A historic and cultural trail in Tallahassee will open in June – cialisdfr
A historic and cultural trail in Tallahassee will open in June
A historic and cultural trail in Tallahassee will open in June

The FAMU Way History and Culture Trail, an intergovernmental Blueprint public art project, will receive a grand opening event in June to celebrate its completion.

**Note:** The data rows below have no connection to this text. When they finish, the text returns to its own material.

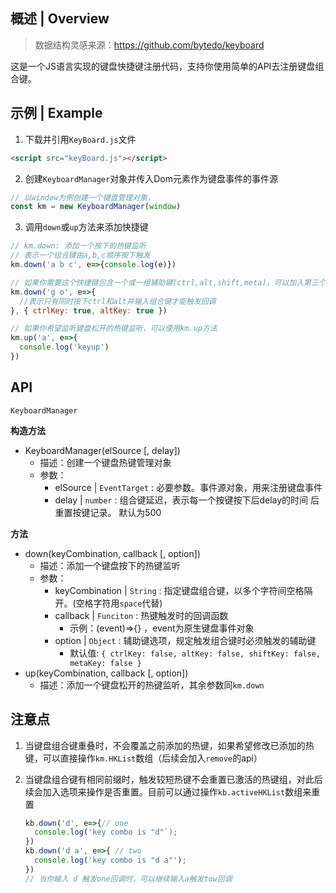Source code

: ## 概述 | Overview

> 数据结构灵感来源：https://github.com/bytedo/keyboard

这是一个JS语言实现的键盘快捷键注册代码，支持你使用简单的API去注册键盘组合键。

## 示例 | Example

1. 下载并引用`KeyBoard.js`文件

```html
<script src="keyBoard.js"></script>
```

2. 创建`KeyboardManager`对象并传入Dom元素作为键盘事件的事件源

```js
// 以window为例创建一个键盘管理对象，
const km = new KeyboardManager(window)
```

3. 调用`down`或`up`方法来添加快捷键

```js
// km.down: 添加一个按下的热键监听
// 表示一个组合键由a,b,c顺序按下触发
km.down('a b c', e=>{console.log(e)})

// 如果你需要这个快捷键包含一个或一组辅助键(ctrl,alt,shift,meta)，可以加入第三个参数
km.down('g o', e=>{
  //表示只有同时按下ctrl和alt并输入组合键才能触发回调
}, { ctrlKey: true, altKey: true })

// 如果你希望监听键盘松开的热键监听，可以使用km.up方法
km.up('a', e=>{
  console.log('keyup')
})
```

## API

`KeyboardManager`

**构造方法**

- KeyboardManager(elSource [, delay])
  - 描述：创建一个键盘热键管理对象
  - 参数：
    - elSource | `EventTarget` :  必要参数。事件源对象，用来注册键盘事件
    - delay | `number` :  组合键延迟，表示每一个按键按下后delay的时间 后重置按键记录。 默认为500

**方法**

- down(keyCombination, callback [, option])
  - 描述：添加一个键盘按下的热键监听
  - 参数：
    - keyCombination | `String` :  指定键盘组合键，以多个字符间空格隔开。(空格字符用`space`代替)
    - callback | `Funciton` : 热键触发时的回调函数
      - 示例：(event)=>{} ，event为原生键盘事件对象
    - option | `Object` : 辅助键选项，规定触发组合键时必须触发的辅助键
      - 默认值: `{ ctrlKey: false, altKey: false, shiftKey: false, metaKey: false }`
- up(keyCombination, callback [, option])
  - 描述：添加一个键盘松开的热键监听，其余参数同`km.down`

## 注意点

1. 当键盘组合键重叠时，不会覆盖之前添加的热键，如果希望修改已添加的热键，可以直接操作`km.HKList`数组（后续会加入`remove`的api）

2. 当键盘组合键有相同前缀时，触发较短热键不会重置已激活的热键组，对此后续会加入选项来操作是否重置。目前可以通过操作`kb.activeHKList`数组来重置

   ```js
   kb.down('d', e=>{// one
     console.log('key combo is "d"`);
   })
   kb.down('d a', e=>{ // two
     console.log('key combo is "d a"');
   })
   // 当你输入 d 触发one回调时，可以继续输入a触发tow回调
   ```

   
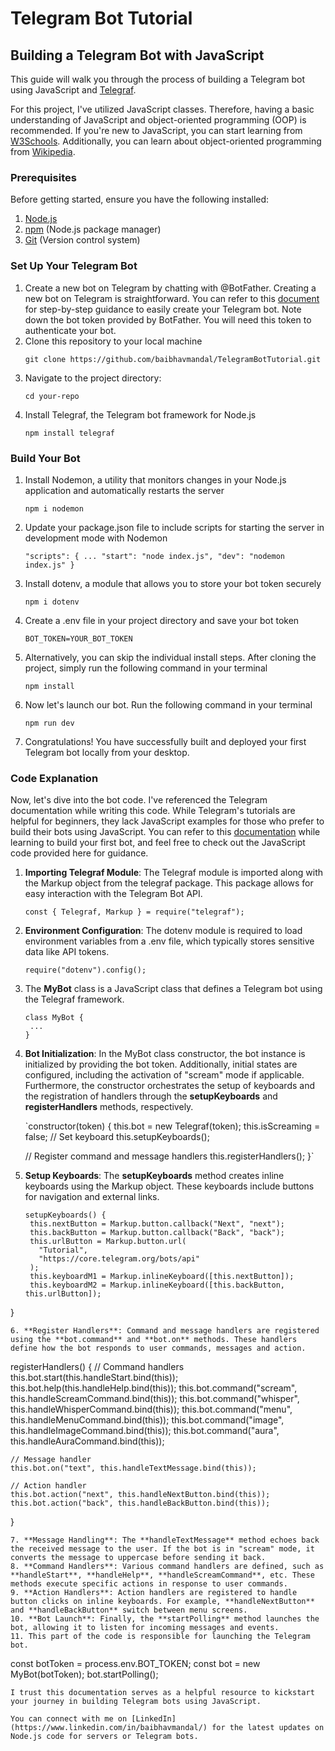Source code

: # Telegram Bot Tutorial
## Building a Telegram Bot with JavaScript

This guide will walk you through the process of building a Telegram bot using JavaScript and [Telegraf](https://github.com/telegraf/telegraf).

For this project, I've utilized JavaScript classes. Therefore, having a basic understanding of JavaScript and object-oriented programming (OOP) is recommended. If you're new to JavaScript, you can start learning from [W3Schools](https://www.w3schools.com/js/). Additionally, you can learn about object-oriented programming from [Wikipedia](https://en.wikipedia.org/wiki/Object-oriented_programming).

### Prerequisites

Before getting started, ensure you have the following installed:

1. [Node.js](https://github.com/nvm-sh/nvm)
2. [npm](https://docs.npmjs.com/downloading-and-installing-node-js-and-npm) (Node.js package manager)
3. [Git](https://github.com/git-guides/install-git) (Version control system)

### Set Up Your Telegram Bot

1. Create a new bot on Telegram by chatting with @BotFather. Creating a new bot on Telegram is straightforward. You can refer to this [document](https://core.telegram.org/bots/tutorial#obtain-your-bot-token) for step-by-step guidance to easily create your Telegram bot. Note down the bot token provided by BotFather. You will need this token to authenticate your bot.
2. Clone this repository to your local machine
    ```
    git clone https://github.com/baibhavmandal/TelegramBotTutorial.git
    ```
3. Navigate to the project directory:
   ```
   cd your-repo
   ```
4. Install Telegraf, the Telegram bot framework for Node.js
   ```
   npm install telegraf
   ```
### Build Your Bot
1. Install Nodemon, a utility that monitors changes in your Node.js application and automatically restarts the server
   ```
   npm i nodemon
   ```
2. Update your package.json file to include scripts for starting the server in development mode with Nodemon
   
   `"scripts": {
    ...
    "start": "node index.js",
    "dev": "nodemon index.js"
  }`
   
3. Install dotenv, a module that allows you to store your bot token securely
    ```
    npm i dotenv
    ```
4. Create a .env file in your project directory and save your bot token
    ```
    BOT_TOKEN=YOUR_BOT_TOKEN
    ```
5.  Alternatively, you can skip the individual install steps. After cloning the project, simply run the following command in your terminal
    ```
    npm install
    ```
6. Now let's launch our bot. Run the following command in your terminal
    ```
    npm run dev
    ```
7. Congratulations! You have successfully built and deployed your first Telegram bot locally from your desktop.

### Code Explanation

Now, let's dive into the bot code. I've referenced the Telegram documentation while writing this code. While Telegram's tutorials are helpful for beginners, they lack JavaScript examples for those who prefer to build their bots using JavaScript. You can refer to this [documentation](https://core.telegram.org/bots/tutorial) while learning to build your first bot, and feel free to check out the JavaScript code provided here for guidance.

1. **Importing Telegraf Module**: The Telegraf module is imported along with the Markup object from the telegraf package. This package allows for easy interaction with the Telegram Bot API.
   ```
   const { Telegraf, Markup } = require("telegraf");
   ```
2. **Environment Configuration**: The dotenv module is required to load environment variables from a .env file, which typically stores sensitive data like API tokens.
   ```
   require("dotenv").config();
   ```
3. The **MyBot** class is a JavaScript class that defines a Telegram bot using the Telegraf framework.
   ```
   class MyBot {
    ...
   }
   ```
4. **Bot Initialization**: In the MyBot class constructor, the bot instance is initialized by providing the bot token. Additionally, initial states are configured, including the activation of "scream" mode if applicable. Furthermore, the constructor orchestrates the setup of keyboards and the registration of handlers through the **setupKeyboards** and **registerHandlers** methods, respectively.
   
   `constructor(token) {
    this.bot = new Telegraf(token);
    this.isScreaming = false;
    // Set keyboard
    this.setupKeyboards();

    // Register command and message handlers
    this.registerHandlers();
  }`
    
5. **Setup Keyboards**: The **setupKeyboards** method creates inline keyboards using the Markup object. These keyboards include buttons for navigation and external links.
   ```
   setupKeyboards() {
    this.nextButton = Markup.button.callback("Next", "next");
    this.backButton = Markup.button.callback("Back", "back");
    this.urlButton = Markup.button.url(
      "Tutorial",
      "https://core.telegram.org/bots/api"
    );
    this.keyboardM1 = Markup.inlineKeyboard([this.nextButton]);
    this.keyboardM2 = Markup.inlineKeyboard([this.backButton, this.urlButton]);
  }
   ```
6. **Register Handlers**: Command and message handlers are registered using the **bot.command** and **bot.on** methods. These handlers define how the bot responds to user commands, messages and action.
  ```
  registerHandlers() {
    // Command handlers
    this.bot.start(this.handleStart.bind(this));
    this.bot.help(this.handleHelp.bind(this));
    this.bot.command("scream", this.handleScreamCommand.bind(this));
    this.bot.command("whisper", this.handleWhisperCommand.bind(this));
    this.bot.command("menu", this.handleMenuCommand.bind(this));
    this.bot.command("image", this.handleImageCommand.bind(this));
    this.bot.command("aura", this.handleAuraCommand.bind(this));

    // Message handler
    this.bot.on("text", this.handleTextMessage.bind(this));

    // Action handler
    this.bot.action("next", this.handleNextButton.bind(this));
    this.bot.action("back", this.handleBackButton.bind(this));
  }
  ```
7. **Message Handling**: The **handleTextMessage** method echoes back the received message to the user. If the bot is in "scream" mode, it converts the message to uppercase before sending it back.
8. **Command Handlers**: Various command handlers are defined, such as **handleStart**, **handleHelp**, **handleScreamCommand**, etc. These methods execute specific actions in response to user commands.
9. **Action Handlers**: Action handlers are registered to handle button clicks on inline keyboards. For example, **handleNextButton** and **handleBackButton** switch between menu screens.
10. **Bot Launch**: Finally, the **startPolling** method launches the bot, allowing it to listen for incoming messages and events.
11. This part of the code is responsible for launching the Telegram bot.
  ```
  const botToken = process.env.BOT_TOKEN;
  const bot = new MyBot(botToken);
  bot.startPolling();
  ```
I trust this documentation serves as a helpful resource to kickstart your journey in building Telegram bots using JavaScript.

You can connect with me on [LinkedIn](https://www.linkedin.com/in/baibhavmandal/) for the latest updates on Node.js code for servers or Telegram bots.
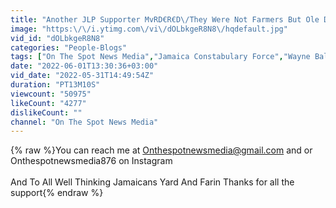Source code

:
 ```yaml
---
title: "Another JLP Supporter MvRD€R€D\/They Were Not Farmers But Ole Dutty Corna Bwoyz\/Man ClapWeh Bartender"
image: "https:\/\/i.ytimg.com\/vi\/dOLbkgeR8N8\/hqdefault.jpg"
vid_id: "dOLbkgeR8N8"
categories: "People-Blogs"
tags: ["On The Spot News Media","Jamaica Constabulary Force","Wayne Baldie"]
date: "2022-06-01T13:30:36+03:00"
vid_date: "2022-05-31T14:49:54Z"
duration: "PT13M10S"
viewcount: "50975"
likeCount: "4277"
dislikeCount: ""
channel: "On The Spot News Media"
---
```

{% raw %}You can reach me at Onthespotnewsmedia@gmail.com and or Onthespotnewsmedia876 on Instagram <br /><br />And To All Well Thinking Jamaicans Yard And Farin Thanks for all the support{% endraw %}
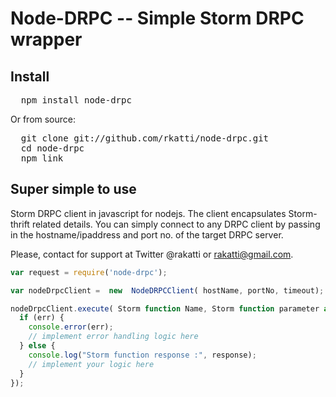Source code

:# Node-DRPC  -- Simple Storm DRPC wrapper

## Install

<pre>
  npm install node-drpc
</pre>

Or from source:

<pre>
  git clone git://github.com/rkatti/node-drpc.git
  cd node-drpc
  npm link
</pre>

## Super simple to use


Storm DRPC client in javascript for nodejs. The client encapsulates Storm-thrift related details. You can simply connect to any DRPC client by passing in the hostname/ipaddress and port no. of the target DRPC server.

Please, contact for support at Twitter @rakatti or rakatti@gmail.com.

```javascript
var request = require('node-drpc');

var nodeDrpcClient =  new  NodeDRPCClient( hostName, portNo, timeout);

nodeDrpcClient.execute( Storm function Name, Storm function parameter as JSON string, function(err, response) {
  if (err) {
    console.error(err);
    // implement error handling logic here
  } else {
    console.log("Storm function response :", response);
    // implement your logic here
  }
});
```
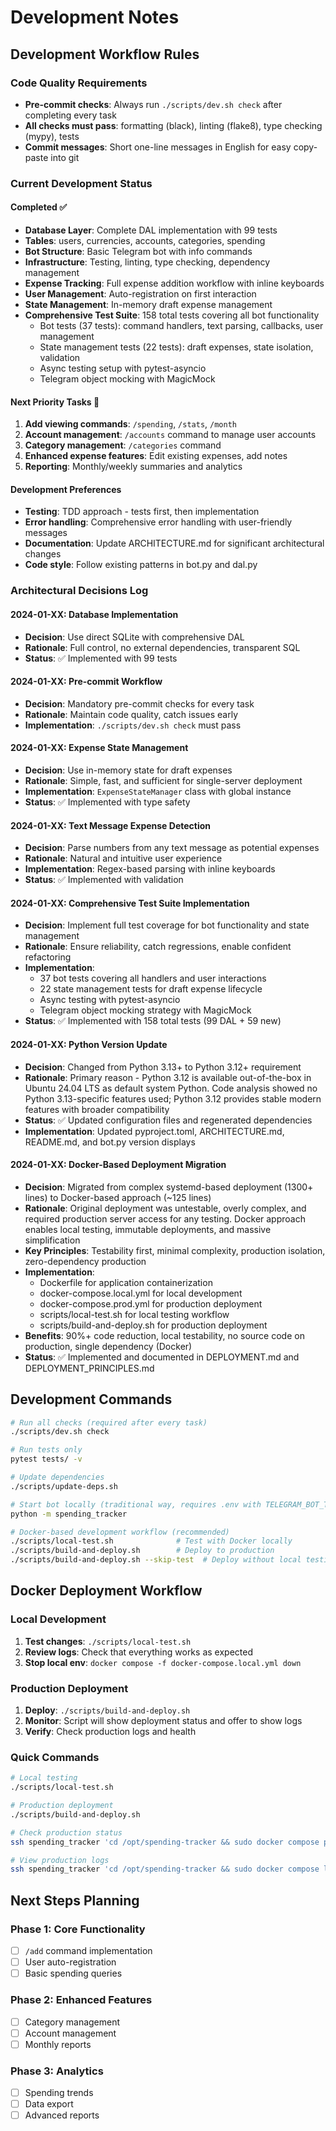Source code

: # Development Notes

## Development Workflow Rules

### Code Quality Requirements
- **Pre-commit checks**: Always run `./scripts/dev.sh check` after completing every task
- **All checks must pass**: formatting (black), linting (flake8), type checking (mypy), tests
- **Commit messages**: Short one-line messages in English for easy copy-paste into git

### Current Development Status

#### Completed ✅
- **Database Layer**: Complete DAL implementation with 99 tests
- **Tables**: users, currencies, accounts, categories, spending
- **Bot Structure**: Basic Telegram bot with info commands
- **Infrastructure**: Testing, linting, type checking, dependency management
- **Expense Tracking**: Full expense addition workflow with inline keyboards
- **User Management**: Auto-registration on first interaction
- **State Management**: In-memory draft expense management
- **Comprehensive Test Suite**: 158 total tests covering all bot functionality
  - Bot tests (37 tests): command handlers, text parsing, callbacks, user management
  - State management tests (22 tests): draft expenses, state isolation, validation
  - Async testing setup with pytest-asyncio
  - Telegram object mocking with MagicMock

#### Next Priority Tasks 🎯
1. **Add viewing commands**: `/spending`, `/stats`, `/month`
2. **Account management**: `/accounts` command to manage user accounts
3. **Category management**: `/categories` command
4. **Enhanced expense features**: Edit existing expenses, add notes
5. **Reporting**: Monthly/weekly summaries and analytics

#### Development Preferences
- **Testing**: TDD approach - tests first, then implementation
- **Error handling**: Comprehensive error handling with user-friendly messages
- **Documentation**: Update ARCHITECTURE.md for significant architectural changes
- **Code style**: Follow existing patterns in bot.py and dal.py

### Architectural Decisions Log

#### 2024-01-XX: Database Implementation
- **Decision**: Use direct SQLite with comprehensive DAL
- **Rationale**: Full control, no external dependencies, transparent SQL
- **Status**: ✅ Implemented with 99 tests

#### 2024-01-XX: Pre-commit Workflow
- **Decision**: Mandatory pre-commit checks for every task
- **Rationale**: Maintain code quality, catch issues early
- **Implementation**: `./scripts/dev.sh check` must pass

#### 2024-01-XX: Expense State Management
- **Decision**: Use in-memory state for draft expenses
- **Rationale**: Simple, fast, and sufficient for single-server deployment
- **Implementation**: `ExpenseStateManager` class with global instance
- **Status**: ✅ Implemented with type safety

#### 2024-01-XX: Text Message Expense Detection
- **Decision**: Parse numbers from any text message as potential expenses
- **Rationale**: Natural and intuitive user experience
- **Implementation**: Regex-based parsing with inline keyboards
- **Status**: ✅ Implemented with validation

#### 2024-01-XX: Comprehensive Test Suite Implementation
- **Decision**: Implement full test coverage for bot functionality and state management
- **Rationale**: Ensure reliability, catch regressions, enable confident refactoring
- **Implementation**:
  - 37 bot tests covering all handlers and user interactions
  - 22 state management tests for draft expense lifecycle
  - Async testing with pytest-asyncio
  - Telegram object mocking strategy with MagicMock
- **Status**: ✅ Implemented with 158 total tests (99 DAL + 59 new)

#### 2024-01-XX: Python Version Update
- **Decision**: Changed from Python 3.13+ to Python 3.12+ requirement
- **Rationale**: Primary reason - Python 3.12 is available out-of-the-box in Ubuntu 24.04 LTS as default system Python. Code analysis showed no Python 3.13-specific features used; Python 3.12 provides stable modern features with broader compatibility
- **Status**: ✅ Updated configuration files and regenerated dependencies
- **Implementation**: Updated pyproject.toml, ARCHITECTURE.md, README.md, and bot.py version displays

#### 2024-01-XX: Docker-Based Deployment Migration
- **Decision**: Migrated from complex systemd-based deployment (1300+ lines) to Docker-based approach (~125 lines)
- **Rationale**: Original deployment was untestable, overly complex, and required production server access for any testing. Docker approach enables local testing, immutable deployments, and massive simplification
- **Key Principles**: Testability first, minimal complexity, production isolation, zero-dependency production
- **Implementation**:
  - Dockerfile for application containerization
  - docker-compose.local.yml for local development
  - docker-compose.prod.yml for production deployment
  - scripts/local-test.sh for local testing workflow
  - scripts/build-and-deploy.sh for production deployment
- **Benefits**: 90%+ code reduction, local testability, no source code on production, single dependency (Docker)
- **Status**: ✅ Implemented and documented in DEPLOYMENT.md and DEPLOYMENT_PRINCIPLES.md

## Development Commands

```bash
# Run all checks (required after every task)
./scripts/dev.sh check

# Run tests only
pytest tests/ -v

# Update dependencies
./scripts/update-deps.sh

# Start bot locally (traditional way, requires .env with TELEGRAM_BOT_TOKEN)
python -m spending_tracker

# Docker-based development workflow (recommended)
./scripts/local-test.sh              # Test with Docker locally
./scripts/build-and-deploy.sh        # Deploy to production
./scripts/build-and-deploy.sh --skip-test  # Deploy without local testing
```

## Docker Deployment Workflow

### Local Development
1. **Test changes**: `./scripts/local-test.sh`
2. **Review logs**: Check that everything works as expected
3. **Stop local env**: `docker compose -f docker-compose.local.yml down`

### Production Deployment
1. **Deploy**: `./scripts/build-and-deploy.sh`
2. **Monitor**: Script will show deployment status and offer to show logs
3. **Verify**: Check production logs and health

### Quick Commands
```bash
# Local testing
./scripts/local-test.sh

# Production deployment
./scripts/build-and-deploy.sh

# Check production status
ssh spending_tracker 'cd /opt/spending-tracker && sudo docker compose ps'

# View production logs
ssh spending_tracker 'cd /opt/spending-tracker && sudo docker compose logs -f spending-tracker'
```

## Next Steps Planning

### Phase 1: Core Functionality
- [ ] `/add` command implementation
- [ ] User auto-registration
- [ ] Basic spending queries

### Phase 2: Enhanced Features
- [ ] Category management
- [ ] Account management
- [ ] Monthly reports

### Phase 3: Analytics
- [ ] Spending trends
- [ ] Data export
- [ ] Advanced reports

The exact date and details of the celebration will be clarified by the end of April, announced the head of the project, Tatiana Dagillard. The Blueprint originally envisioned the trail’s completion and grand opening for late 2023.

Spanning 1½ miles, the $1.1 million project will eventually have a dozen art installations and 11 nine-foot tall historical monuments.

The latter will have signs that educate and honor Tallahassee’s black history, culture and displaced communities.

There are currently nine art installations. None of the monuments have yet been put in place. The first art installation was completed last February, and the final three informational monuments will be in place by May.

One of the displaced communities highlighted by the project is Boynton Still.

In the historic, predominantly black neighborhood, homes were demolished and oak trees removed to make way for the development of FAMU Way and the History & Culture Trail, actions that were protested and drew strong backlash from city planners.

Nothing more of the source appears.